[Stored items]
'''

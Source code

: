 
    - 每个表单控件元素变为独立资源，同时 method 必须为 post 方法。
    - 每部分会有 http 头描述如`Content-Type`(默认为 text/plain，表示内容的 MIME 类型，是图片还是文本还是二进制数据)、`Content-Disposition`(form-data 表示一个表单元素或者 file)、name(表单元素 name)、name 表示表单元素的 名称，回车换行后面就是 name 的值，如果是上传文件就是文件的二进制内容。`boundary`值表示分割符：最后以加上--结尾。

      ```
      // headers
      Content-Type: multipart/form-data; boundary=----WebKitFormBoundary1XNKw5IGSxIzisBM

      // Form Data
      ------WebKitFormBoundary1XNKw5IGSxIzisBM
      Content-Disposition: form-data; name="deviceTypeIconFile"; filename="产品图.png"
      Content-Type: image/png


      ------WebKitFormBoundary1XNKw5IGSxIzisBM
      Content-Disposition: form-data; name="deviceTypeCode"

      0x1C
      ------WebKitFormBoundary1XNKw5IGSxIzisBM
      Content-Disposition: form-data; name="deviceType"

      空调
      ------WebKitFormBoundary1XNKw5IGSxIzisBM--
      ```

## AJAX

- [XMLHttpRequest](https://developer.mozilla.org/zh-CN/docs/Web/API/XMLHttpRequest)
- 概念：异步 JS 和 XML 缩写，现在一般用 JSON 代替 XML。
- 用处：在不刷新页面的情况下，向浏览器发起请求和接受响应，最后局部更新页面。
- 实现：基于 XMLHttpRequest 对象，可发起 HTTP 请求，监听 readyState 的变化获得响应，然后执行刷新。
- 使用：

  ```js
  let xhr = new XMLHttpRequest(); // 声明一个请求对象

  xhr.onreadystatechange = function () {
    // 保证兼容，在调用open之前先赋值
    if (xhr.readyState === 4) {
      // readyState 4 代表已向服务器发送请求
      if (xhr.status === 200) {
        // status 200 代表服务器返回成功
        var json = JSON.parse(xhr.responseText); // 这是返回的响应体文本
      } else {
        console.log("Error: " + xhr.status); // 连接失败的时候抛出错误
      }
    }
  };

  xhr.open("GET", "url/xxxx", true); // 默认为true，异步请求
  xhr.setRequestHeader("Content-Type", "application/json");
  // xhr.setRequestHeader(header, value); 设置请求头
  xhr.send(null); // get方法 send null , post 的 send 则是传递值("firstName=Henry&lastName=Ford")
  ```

'''

Without omitting anything, reproduce the whole of the data.

*Written response:*
Source code

: 
    - 每个表单控件元素变为独立资源，同时 method 必须为 post 方法。
    - 每部分会有 http 头描述如`Content-Type`(默认为 text/plain，表示内容的 MIME 类型，是图片还是文本还是二进制数据)、`Content-Disposition`(form-data 表示一个表单元素或者 file)、name(表单元素 name)、name 表示表单元素的 名称，回车换行后面就是 name 的值，如果是上传文件就是文件的二进制内容。`boundary`值表示分割符：最后以加上--结尾。

      ```
      // headers
      Content-Type: multipart/form-data; boundary=----WebKitFormBoundary1XNKw5IGSxIzisBM

      // Form Data
      ------WebKitFormBoundary1XNKw5IGSxIzisBM
      Content-Disposition: form-data; name="deviceTypeIconFile"; filename="产品图.png"
      Content-Type: image/png


      ------WebKitFormBoundary1XNKw5IGSxIzisBM
      Content-Disposition: form-data; name="deviceTypeCode"

      0x1C
      ------WebKitFormBoundary1XNKw5IGSxIzisBM
      Content-Disposition: form-data; name="deviceType"

      空调
      ------WebKitFormBoundary1XNKw5IGSxIzisBM--
      ```

## AJAX

- [XMLHttpRequest](https://developer.mozilla.org/zh-CN/docs/Web/API/XMLHttpRequest)
- 概念：异步 JS 和 XML 缩写，现在一般用 JSON 代替 XML。
- 用处：在不刷新页面的情况下，向浏览器发起请求和接受响应，最后局部更新页面。
- 实现：基于 XMLHttpRequest 对象，可发起 HTTP 请求，监听 readyState 的变化获得响应，然后执行刷新。
- 使用：

  ```js
  let xhr = new XMLHttpRequest(); // 声明一个请求对象

  xhr.onreadystatechange = function () {
    // 保证兼容，在调用open之前先赋值
    if (xhr.readyState === 4) {
      // readyState 4 代表已向服务器发送请求
      if (xhr.status === 200) {
        // status 200 代表服务器返回成功
        var json = JSON.parse(xhr.responseText); // 这是返回的响应体文本
      } else {
        console.log("Error: " + xhr.status); // 连接失败的时候抛出错误
      }
    }
  };

  xhr.open("GET", "url/xxxx", true); // 默认为true，异步请求
  xhr.setRequestHeader("Content-Type", "application/json");
  // xhr.setRequestHeader(header, value); 设置请求头
  xhr.send(null); // get方法 send null , post 的 send 则是传递值("firstName=Henry&lastName=Ford")
  ```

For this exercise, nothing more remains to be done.